TYLER (KYTX) - After the mass shooting at Sandy Hook Elementary in Connecticut, there has been talk across the nation about possible gun control legislation. As those talks continue, guns are flying off the shelves, and demand is up. That has prices skyrocketing.
When it comes to guns, hunting safety instructor Roderick Craig knows his stuff.
"I've spent about 50-55 years with firearms of all kinds," he said.
He's around guns every day for work, and has his own personal collection at home.
"Five rifles, 8 shotguns and three pistols."
The gun buff keeps tabs on the industry and describes the weeks following the Sandy Hook tragedy as chaos.
"It started immediately at the sporting good outlets," he said.
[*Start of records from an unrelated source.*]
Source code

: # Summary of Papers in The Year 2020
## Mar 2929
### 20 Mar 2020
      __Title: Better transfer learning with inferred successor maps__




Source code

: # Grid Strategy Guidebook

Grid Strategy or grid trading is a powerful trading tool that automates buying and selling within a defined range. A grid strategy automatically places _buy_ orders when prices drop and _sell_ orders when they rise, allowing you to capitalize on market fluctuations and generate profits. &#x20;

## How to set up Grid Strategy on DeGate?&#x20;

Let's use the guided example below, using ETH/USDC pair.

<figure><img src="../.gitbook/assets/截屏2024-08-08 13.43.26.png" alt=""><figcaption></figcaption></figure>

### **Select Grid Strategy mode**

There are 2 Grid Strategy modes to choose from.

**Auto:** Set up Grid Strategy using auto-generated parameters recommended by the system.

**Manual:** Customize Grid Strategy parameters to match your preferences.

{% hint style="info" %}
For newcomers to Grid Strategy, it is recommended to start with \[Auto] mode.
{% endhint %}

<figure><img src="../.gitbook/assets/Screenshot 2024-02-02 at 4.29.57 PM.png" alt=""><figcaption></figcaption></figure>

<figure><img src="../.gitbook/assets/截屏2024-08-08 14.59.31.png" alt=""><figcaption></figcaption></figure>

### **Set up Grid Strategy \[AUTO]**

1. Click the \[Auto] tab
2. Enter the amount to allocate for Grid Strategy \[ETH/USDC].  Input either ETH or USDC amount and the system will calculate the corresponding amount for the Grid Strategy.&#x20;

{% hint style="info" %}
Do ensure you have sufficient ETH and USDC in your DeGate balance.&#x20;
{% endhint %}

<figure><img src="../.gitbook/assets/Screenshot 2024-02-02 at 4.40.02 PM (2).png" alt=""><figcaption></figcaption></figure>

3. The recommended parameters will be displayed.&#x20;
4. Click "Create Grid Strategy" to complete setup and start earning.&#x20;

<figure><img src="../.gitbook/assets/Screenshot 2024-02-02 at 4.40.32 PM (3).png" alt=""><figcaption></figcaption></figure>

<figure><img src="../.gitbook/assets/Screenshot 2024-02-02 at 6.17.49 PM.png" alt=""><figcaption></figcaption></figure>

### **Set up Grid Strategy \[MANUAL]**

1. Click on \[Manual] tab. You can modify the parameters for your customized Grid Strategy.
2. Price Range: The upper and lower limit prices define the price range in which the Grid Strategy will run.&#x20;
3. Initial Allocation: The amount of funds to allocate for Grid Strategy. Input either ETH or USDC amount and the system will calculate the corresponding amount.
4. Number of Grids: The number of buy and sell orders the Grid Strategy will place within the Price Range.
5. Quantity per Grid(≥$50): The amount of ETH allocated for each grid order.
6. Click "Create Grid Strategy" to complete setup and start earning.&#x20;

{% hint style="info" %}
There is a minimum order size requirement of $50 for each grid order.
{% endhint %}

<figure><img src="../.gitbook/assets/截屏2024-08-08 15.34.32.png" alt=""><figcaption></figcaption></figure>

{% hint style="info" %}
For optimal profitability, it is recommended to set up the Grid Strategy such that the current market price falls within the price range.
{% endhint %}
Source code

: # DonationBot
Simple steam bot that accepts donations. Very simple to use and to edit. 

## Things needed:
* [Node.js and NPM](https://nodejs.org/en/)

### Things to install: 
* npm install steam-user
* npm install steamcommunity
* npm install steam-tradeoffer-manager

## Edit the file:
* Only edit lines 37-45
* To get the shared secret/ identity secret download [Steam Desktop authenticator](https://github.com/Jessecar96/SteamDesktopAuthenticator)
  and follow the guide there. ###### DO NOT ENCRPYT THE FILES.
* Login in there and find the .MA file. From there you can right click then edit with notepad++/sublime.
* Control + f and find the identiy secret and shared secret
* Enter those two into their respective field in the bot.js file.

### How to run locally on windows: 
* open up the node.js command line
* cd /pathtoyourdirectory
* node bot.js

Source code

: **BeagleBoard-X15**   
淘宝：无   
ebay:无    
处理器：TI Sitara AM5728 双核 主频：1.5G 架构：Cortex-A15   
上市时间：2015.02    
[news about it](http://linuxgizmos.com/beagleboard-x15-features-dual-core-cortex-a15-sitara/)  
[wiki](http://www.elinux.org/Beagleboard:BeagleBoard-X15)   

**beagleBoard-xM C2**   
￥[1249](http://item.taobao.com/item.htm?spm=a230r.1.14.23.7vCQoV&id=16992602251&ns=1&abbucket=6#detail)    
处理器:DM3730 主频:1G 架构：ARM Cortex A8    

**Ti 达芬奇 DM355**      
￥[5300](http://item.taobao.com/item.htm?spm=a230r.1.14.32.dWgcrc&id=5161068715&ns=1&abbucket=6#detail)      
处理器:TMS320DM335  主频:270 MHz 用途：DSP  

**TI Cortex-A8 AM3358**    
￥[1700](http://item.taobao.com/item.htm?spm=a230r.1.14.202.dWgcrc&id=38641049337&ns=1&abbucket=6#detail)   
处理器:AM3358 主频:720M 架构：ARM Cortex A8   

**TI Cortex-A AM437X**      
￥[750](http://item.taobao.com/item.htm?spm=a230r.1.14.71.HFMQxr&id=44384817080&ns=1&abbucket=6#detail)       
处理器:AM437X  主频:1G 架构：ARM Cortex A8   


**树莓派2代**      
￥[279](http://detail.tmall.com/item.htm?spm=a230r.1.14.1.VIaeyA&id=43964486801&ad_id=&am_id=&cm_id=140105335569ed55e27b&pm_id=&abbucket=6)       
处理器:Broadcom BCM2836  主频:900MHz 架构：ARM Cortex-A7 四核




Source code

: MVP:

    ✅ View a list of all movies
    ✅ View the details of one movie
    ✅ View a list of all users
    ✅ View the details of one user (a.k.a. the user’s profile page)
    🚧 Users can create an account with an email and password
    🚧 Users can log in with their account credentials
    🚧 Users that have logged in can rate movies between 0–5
Guns were bought off of every rack in town. "I saw no semi automatic military style weapons on the shelves."
Then, the madness spread to the gun shows.
"They were packed!" Craig said.
Along with long lines, were bigger price tags.
"I heard in Longview they were actually doubling, and people weren't scared at all to open their wallets up and shell that kind of money out," he said.
We spoke to members of a company called G &S, that runs some of the gun shows all over the county, including East Texas.
A spokes person says sellers at shows can raise the prices as high as they want, and most are asking for at least $200 - $300 more than usual.
Craig says the increases are shocking, and because of the price increases, he's thinking about selling this gun that he bought for $1,100. At one of the gun shows he thinks he can get almost double the price back for it.
"I'm seriously thinking about looking into it because there would be some firearms I'd be interested in if I could get my money back from this one or maybe double it!" he said.
As politicians mull over possible gun control legislation, experts say the race to collect semi automatic guns and ammo probably won't end any time soon.